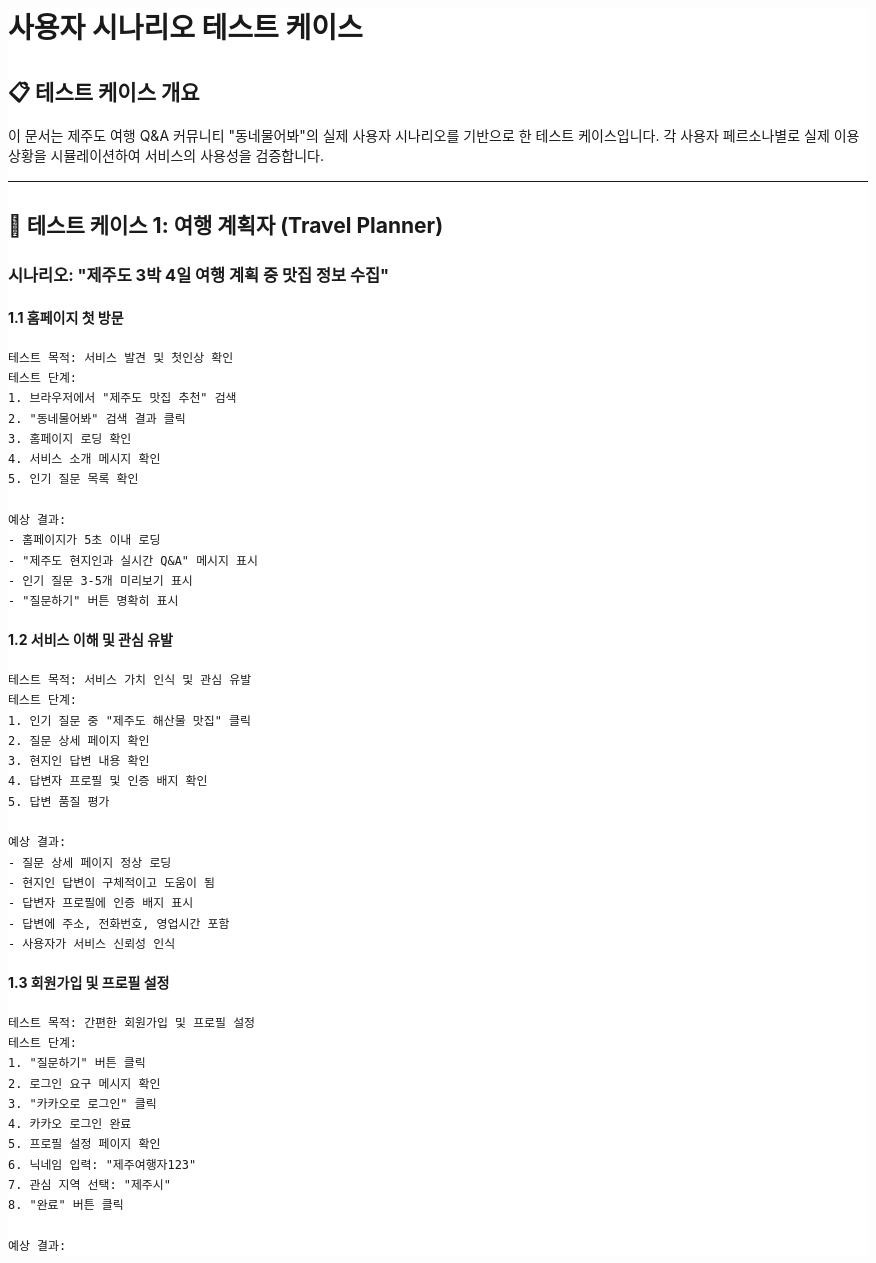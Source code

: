 # 사용자 시나리오 테스트 케이스

## 📋 테스트 케이스 개요

이 문서는 제주도 여행 Q&A 커뮤니티 "동네물어봐"의 실제 사용자 시나리오를 기반으로 한 테스트 케이스입니다. 각 사용자 페르소나별로 실제 이용 상황을 시뮬레이션하여 서비스의 사용성을 검증합니다.

---

## 🎯 테스트 케이스 1: 여행 계획자 (Travel Planner)

### 시나리오: "제주도 3박 4일 여행 계획 중 맛집 정보 수집"

#### 1.1 홈페이지 첫 방문
```
테스트 목적: 서비스 발견 및 첫인상 확인
테스트 단계:
1. 브라우저에서 "제주도 맛집 추천" 검색
2. "동네물어봐" 검색 결과 클릭
3. 홈페이지 로딩 확인
4. 서비스 소개 메시지 확인
5. 인기 질문 목록 확인

예상 결과:
- 홈페이지가 5초 이내 로딩
- "제주도 현지인과 실시간 Q&A" 메시지 표시
- 인기 질문 3-5개 미리보기 표시
- "질문하기" 버튼 명확히 표시
```

#### 1.2 서비스 이해 및 관심 유발
```
테스트 목적: 서비스 가치 인식 및 관심 유발
테스트 단계:
1. 인기 질문 중 "제주도 해산물 맛집" 클릭
2. 질문 상세 페이지 확인
3. 현지인 답변 내용 확인
4. 답변자 프로필 및 인증 배지 확인
5. 답변 품질 평가

예상 결과:
- 질문 상세 페이지 정상 로딩
- 현지인 답변이 구체적이고 도움이 됨
- 답변자 프로필에 인증 배지 표시
- 답변에 주소, 전화번호, 영업시간 포함
- 사용자가 서비스 신뢰성 인식
```

#### 1.3 회원가입 및 프로필 설정
```
테스트 목적: 간편한 회원가입 및 프로필 설정
테스트 단계:
1. "질문하기" 버튼 클릭
2. 로그인 요구 메시지 확인
3. "카카오로 로그인" 클릭
4. 카카오 로그인 완료
5. 프로필 설정 페이지 확인
6. 닉네임 입력: "제주여행자123"
7. 관심 지역 선택: "제주시"
8. "완료" 버튼 클릭

예상 결과:
```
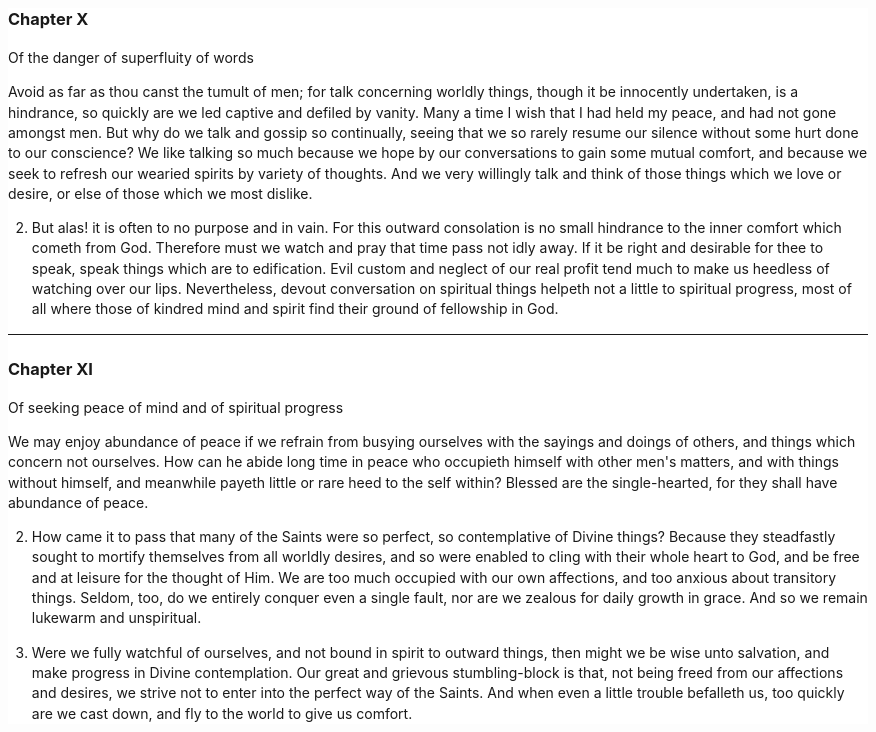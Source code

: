 
### Chapter X

Of the danger of superfluity of words

Avoid as far as thou canst the tumult of men; for talk concerning
worldly things, though it be innocently undertaken, is a
hindrance, so quickly are we led captive and defiled by vanity.
Many a time I wish that I had held my peace, and had not gone
amongst men.  But why do we talk and gossip so continually,
seeing that we so rarely resume our silence without some hurt
done to our conscience?  We like talking so much because we hope
by our conversations to gain some mutual comfort, and because we
seek to refresh our wearied spirits by variety of thoughts.  And
we very willingly talk and think of those things which we love or
desire, or else of those which we most dislike.

2. But alas! it is often to no purpose and in vain.  For this
outward consolation is no small hindrance to the inner comfort
which cometh from God.  Therefore must we watch and pray that
time pass not idly away.  If it be right and desirable for thee
to speak, speak things which are to edification.  Evil custom and
neglect of our real profit tend much to make us heedless of
watching over our lips.  Nevertheless, devout conversation on
spiritual things helpeth not a little to spiritual progress, most
of all where those of kindred mind and spirit find their ground
of fellowship in God.

---

### Chapter XI

Of seeking peace of mind and of spiritual progress

We may enjoy abundance of peace if we refrain from busying
ourselves with the sayings and doings of others, and things which
concern not ourselves.  How can he abide long time in peace who
occupieth himself with other men's matters, and with things
without himself, and meanwhile payeth little or rare heed to the
self within?  Blessed are the single-hearted, for they shall have
abundance of peace.

2. How came it to pass that many of the Saints were so perfect,
so contemplative of Divine things?  Because they steadfastly
sought to mortify themselves from all worldly desires, and so
were enabled to cling with their whole heart to God, and be free
and at leisure for the thought of Him.  We are too much occupied
with our own affections, and too anxious about transitory things.
Seldom, too, do we entirely conquer even a single fault, nor are
we zealous for daily growth in grace.  And so we remain lukewarm
and unspiritual.

3. Were we fully watchful of ourselves, and not bound in spirit
to outward things, then might we be wise unto salvation, and make
progress in Divine contemplation.  Our great and grievous
stumbling-block is that, not being freed from our affections and
desires, we strive not to enter into the perfect way of the
Saints.  And when even a little trouble befalleth us, too quickly
are we cast down, and fly to the world to give us comfort.
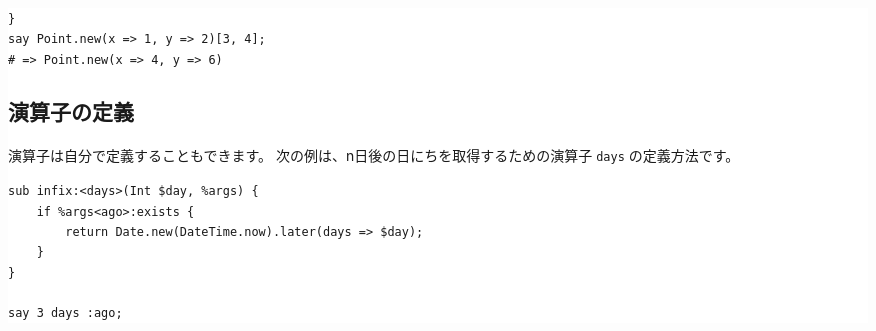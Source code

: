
 ```perl6
}
say Point.new(x => 1, y => 2)[3, 4];
# => Point.new(x => 4, y => 6)
```


<a name="operator-defining"></a>

演算子の定義
-----------------------

演算子は自分で定義することもできます。
次の例は、n日後の日にちを取得するための演算子 `days` の定義方法です。

```perl6
sub infix:<days>(Int $day, %args) {
    if %args<ago>:exists {
        return Date.new(DateTime.now).later(days => $day);
    }
}

say 3 days :ago;
```
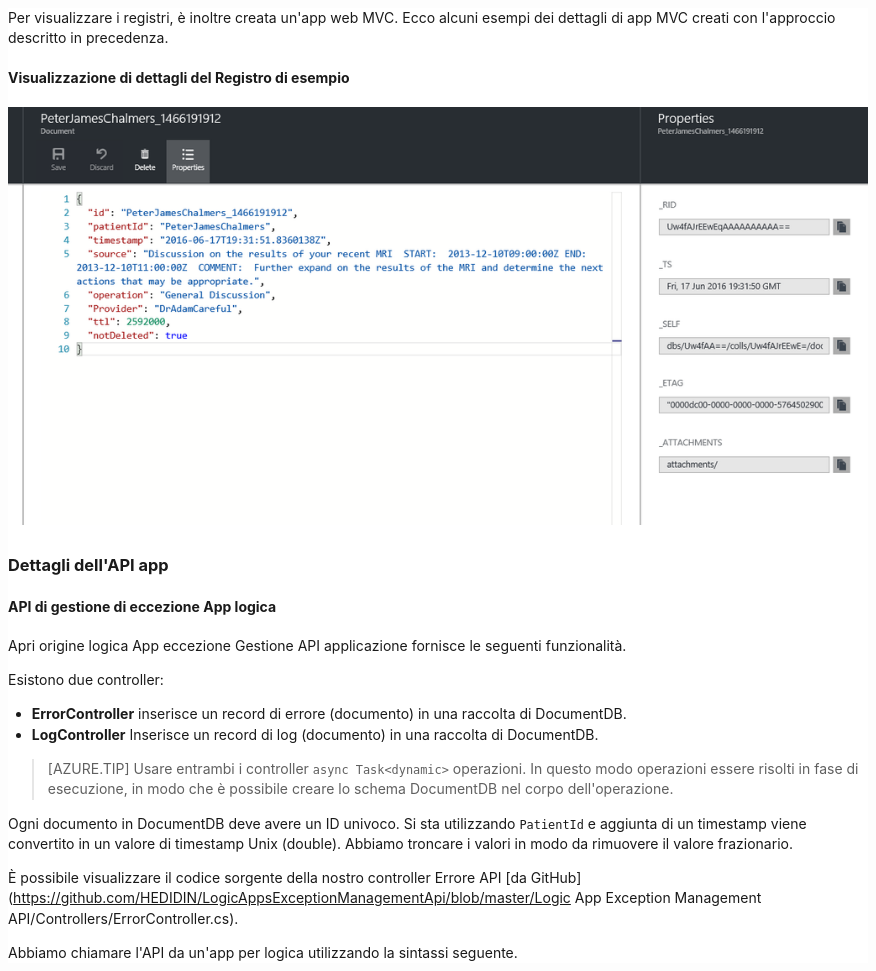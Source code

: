 Per visualizzare i registri, è inoltre creata un'app web MVC.  Ecco alcuni esempi dei dettagli di app MVC creati con l'approccio descritto in precedenza.

#### <a name="sample-log-detail-view"></a>Visualizzazione di dettagli del Registro di esempio

![Visualizzazione Dettagli log](./media/app-service-logic-scenario-error-and-exception-handling/samplelogdetail.png)

### <a name="api-app-details"></a>Dettagli dell'API app

#### <a name="logic-apps-exception-management-api"></a>API di gestione di eccezione App logica

Apri origine logica App eccezione Gestione API applicazione fornisce le seguenti funzionalità.

Esistono due controller:

- **ErrorController** inserisce un record di errore (documento) in una raccolta di DocumentDB.
- **LogController** Inserisce un record di log (documento) in una raccolta di DocumentDB.

> [AZURE.TIP] Usare entrambi i controller `async Task<dynamic>` operazioni. In questo modo operazioni essere risolti in fase di esecuzione, in modo che è possibile creare lo schema DocumentDB nel corpo dell'operazione.

Ogni documento in DocumentDB deve avere un ID univoco. Si sta utilizzando `PatientId` e aggiunta di un timestamp viene convertito in un valore di timestamp Unix (double). Abbiamo troncare i valori in modo da rimuovere il valore frazionario.

È possibile visualizzare il codice sorgente della nostro controller Errore API [da GitHub](https://github.com/HEDIDIN/LogicAppsExceptionManagementApi/blob/master/Logic App Exception Management API/Controllers/ErrorController.cs).

Abbiamo chiamare l'API da un'app per logica utilizzando la sintassi seguente.
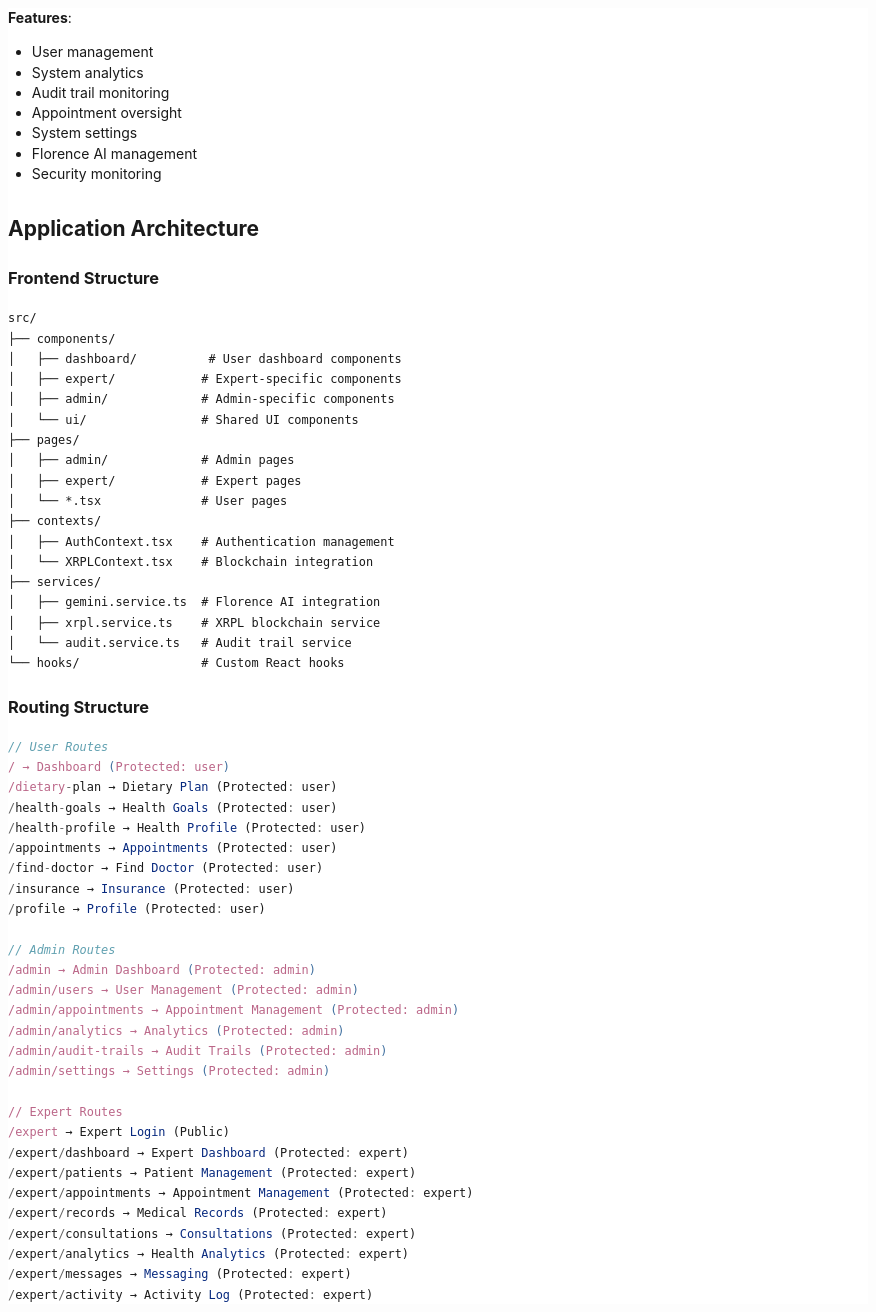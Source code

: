 **Features**:
- User management
- System analytics
- Audit trail monitoring
- Appointment oversight
- System settings
- Florence AI management
- Security monitoring

## Application Architecture

### Frontend Structure
```
src/
├── components/
│   ├── dashboard/          # User dashboard components
│   ├── expert/            # Expert-specific components
│   ├── admin/             # Admin-specific components
│   └── ui/                # Shared UI components
├── pages/
│   ├── admin/             # Admin pages
│   ├── expert/            # Expert pages
│   └── *.tsx              # User pages
├── contexts/
│   ├── AuthContext.tsx    # Authentication management
│   └── XRPLContext.tsx    # Blockchain integration
├── services/
│   ├── gemini.service.ts  # Florence AI integration
│   ├── xrpl.service.ts    # XRPL blockchain service
│   └── audit.service.ts   # Audit trail service
└── hooks/                 # Custom React hooks
```

### Routing Structure
```typescript
// User Routes
/ → Dashboard (Protected: user)
/dietary-plan → Dietary Plan (Protected: user)
/health-goals → Health Goals (Protected: user)
/health-profile → Health Profile (Protected: user)
/appointments → Appointments (Protected: user)
/find-doctor → Find Doctor (Protected: user)
/insurance → Insurance (Protected: user)
/profile → Profile (Protected: user)

// Admin Routes
/admin → Admin Dashboard (Protected: admin)
/admin/users → User Management (Protected: admin)
/admin/appointments → Appointment Management (Protected: admin)
/admin/analytics → Analytics (Protected: admin)
/admin/audit-trails → Audit Trails (Protected: admin)
/admin/settings → Settings (Protected: admin)

// Expert Routes
/expert → Expert Login (Public)
/expert/dashboard → Expert Dashboard (Protected: expert)
/expert/patients → Patient Management (Protected: expert)
/expert/appointments → Appointment Management (Protected: expert)
/expert/records → Medical Records (Protected: expert)
/expert/consultations → Consultations (Protected: expert)
/expert/analytics → Health Analytics (Protected: expert)
/expert/messages → Messaging (Protected: expert)
/expert/activity → Activity Log (Protected: expert)
```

** What is needed **
Repeat the listing above exactly from its first line to the line containing "time pass not", both included, and omit the pictures.

** Solution for this task **
Source code

: # 사용자 시나리오 테스트 케이스

## 📋 테스트 케이스 개요

이 문서는 제주도 여행 Q&A 커뮤니티 "동네물어봐"의 실제 사용자 시나리오를 기반으로 한 테스트 케이스입니다. 각 사용자 페르소나별로 실제 이용 상황을 시뮬레이션하여 서비스의 사용성을 검증합니다.

---

## 🎯 테스트 케이스 1: 여행 계획자 (Travel Planner)

### 시나리오: "제주도 3박 4일 여행 계획 중 맛집 정보 수집"

#### 1.1 홈페이지 첫 방문
```
테스트 목적: 서비스 발견 및 첫인상 확인
테스트 단계:
1. 브라우저에서 "제주도 맛집 추천" 검색
2. "동네물어봐" 검색 결과 클릭
3. 홈페이지 로딩 확인
4. 서비스 소개 메시지 확인
5. 인기 질문 목록 확인

예상 결과:
- 홈페이지가 5초 이내 로딩
- "제주도 현지인과 실시간 Q&A" 메시지 표시
- 인기 질문 3-5개 미리보기 표시
- "질문하기" 버튼 명확히 표시
```

#### 1.2 서비스 이해 및 관심 유발
```
테스트 목적: 서비스 가치 인식 및 관심 유발
테스트 단계:
1. 인기 질문 중 "제주도 해산물 맛집" 클릭
2. 질문 상세 페이지 확인
3. 현지인 답변 내용 확인
4. 답변자 프로필 및 인증 배지 확인
5. 답변 품질 평가

예상 결과:
- 질문 상세 페이지 정상 로딩
- 현지인 답변이 구체적이고 도움이 됨
- 답변자 프로필에 인증 배지 표시
- 답변에 주소, 전화번호, 영업시간 포함
- 사용자가 서비스 신뢰성 인식
```

#### 1.3 회원가입 및 프로필 설정
```
테스트 목적: 간편한 회원가입 및 프로필 설정
테스트 단계:
1. "질문하기" 버튼 클릭
2. 로그인 요구 메시지 확인
3. "카카오로 로그인" 클릭
4. 카카오 로그인 완료
5. 프로필 설정 페이지 확인
6. 닉네임 입력: "제주여행자123"
7. 관심 지역 선택: "제주시"
8. "완료" 버튼 클릭

예상 결과:
```
Source code

: 
### Chapter X

Of the danger of superfluity of words

Avoid as far as thou canst the tumult of men; for talk concerning
worldly things, though it be innocently undertaken, is a
hindrance, so quickly are we led captive and defiled by vanity.
Many a time I wish that I had held my peace, and had not gone
amongst men.  But why do we talk and gossip so continually,
seeing that we so rarely resume our silence without some hurt
done to our conscience?  We like talking so much because we hope
by our conversations to gain some mutual comfort, and because we
seek to refresh our wearied spirits by variety of thoughts.  And
we very willingly talk and think of those things which we love or
desire, or else of those which we most dislike.

2. But alas! it is often to no purpose and in vain.  For this
outward consolation is no small hindrance to the inner comfort
which cometh from God.  Therefore must we watch and pray that
time pass not idly away.  If it be right and desirable for thee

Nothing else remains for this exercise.